**What to produce:** Look through the material below and show every line with the word "timestamp".
# # # # #
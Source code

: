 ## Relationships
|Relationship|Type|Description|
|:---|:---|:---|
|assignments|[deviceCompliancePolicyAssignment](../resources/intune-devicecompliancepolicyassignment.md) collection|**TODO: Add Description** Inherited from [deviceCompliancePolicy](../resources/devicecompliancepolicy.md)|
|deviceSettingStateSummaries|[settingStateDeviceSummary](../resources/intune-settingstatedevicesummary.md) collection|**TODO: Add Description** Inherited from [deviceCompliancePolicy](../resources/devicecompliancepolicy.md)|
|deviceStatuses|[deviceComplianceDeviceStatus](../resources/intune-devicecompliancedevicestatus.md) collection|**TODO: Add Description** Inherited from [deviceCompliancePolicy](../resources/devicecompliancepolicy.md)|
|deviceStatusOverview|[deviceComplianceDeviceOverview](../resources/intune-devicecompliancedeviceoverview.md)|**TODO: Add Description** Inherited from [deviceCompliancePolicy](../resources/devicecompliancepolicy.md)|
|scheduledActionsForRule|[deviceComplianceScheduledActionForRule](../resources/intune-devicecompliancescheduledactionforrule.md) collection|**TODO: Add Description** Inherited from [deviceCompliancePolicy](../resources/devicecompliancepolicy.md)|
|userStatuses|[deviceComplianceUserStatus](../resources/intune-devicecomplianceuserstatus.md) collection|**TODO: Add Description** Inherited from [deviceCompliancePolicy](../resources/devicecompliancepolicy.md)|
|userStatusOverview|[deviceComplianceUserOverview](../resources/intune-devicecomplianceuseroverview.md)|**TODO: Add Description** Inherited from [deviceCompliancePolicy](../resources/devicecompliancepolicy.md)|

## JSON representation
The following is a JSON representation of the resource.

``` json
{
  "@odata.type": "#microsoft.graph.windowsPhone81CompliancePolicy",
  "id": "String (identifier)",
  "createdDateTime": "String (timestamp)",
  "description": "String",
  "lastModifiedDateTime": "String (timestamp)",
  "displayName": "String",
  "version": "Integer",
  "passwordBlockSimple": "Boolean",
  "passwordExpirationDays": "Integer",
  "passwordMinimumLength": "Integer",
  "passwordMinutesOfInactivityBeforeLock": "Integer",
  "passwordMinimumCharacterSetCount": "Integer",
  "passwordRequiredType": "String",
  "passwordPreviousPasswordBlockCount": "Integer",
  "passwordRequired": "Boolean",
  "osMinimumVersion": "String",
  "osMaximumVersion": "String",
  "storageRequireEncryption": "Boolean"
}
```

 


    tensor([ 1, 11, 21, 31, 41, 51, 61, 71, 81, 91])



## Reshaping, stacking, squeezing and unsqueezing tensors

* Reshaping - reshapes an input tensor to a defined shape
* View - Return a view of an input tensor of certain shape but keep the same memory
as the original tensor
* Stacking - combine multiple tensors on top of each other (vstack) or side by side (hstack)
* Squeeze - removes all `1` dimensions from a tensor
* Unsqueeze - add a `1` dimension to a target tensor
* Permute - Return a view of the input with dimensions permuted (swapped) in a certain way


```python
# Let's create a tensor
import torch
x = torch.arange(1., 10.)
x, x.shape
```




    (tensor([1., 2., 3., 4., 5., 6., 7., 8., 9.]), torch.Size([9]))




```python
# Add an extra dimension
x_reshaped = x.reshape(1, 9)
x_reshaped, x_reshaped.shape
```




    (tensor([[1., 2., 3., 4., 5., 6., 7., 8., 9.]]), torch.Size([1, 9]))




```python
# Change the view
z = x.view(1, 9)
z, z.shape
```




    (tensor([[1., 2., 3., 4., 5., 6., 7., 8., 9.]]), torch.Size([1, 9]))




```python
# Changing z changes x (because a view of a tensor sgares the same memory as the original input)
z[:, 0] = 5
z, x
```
# # # # #
**Solution to this exercise:**
  "createdDateTime": "String (timestamp)",
  "lastModifiedDateTime": "String (timestamp)",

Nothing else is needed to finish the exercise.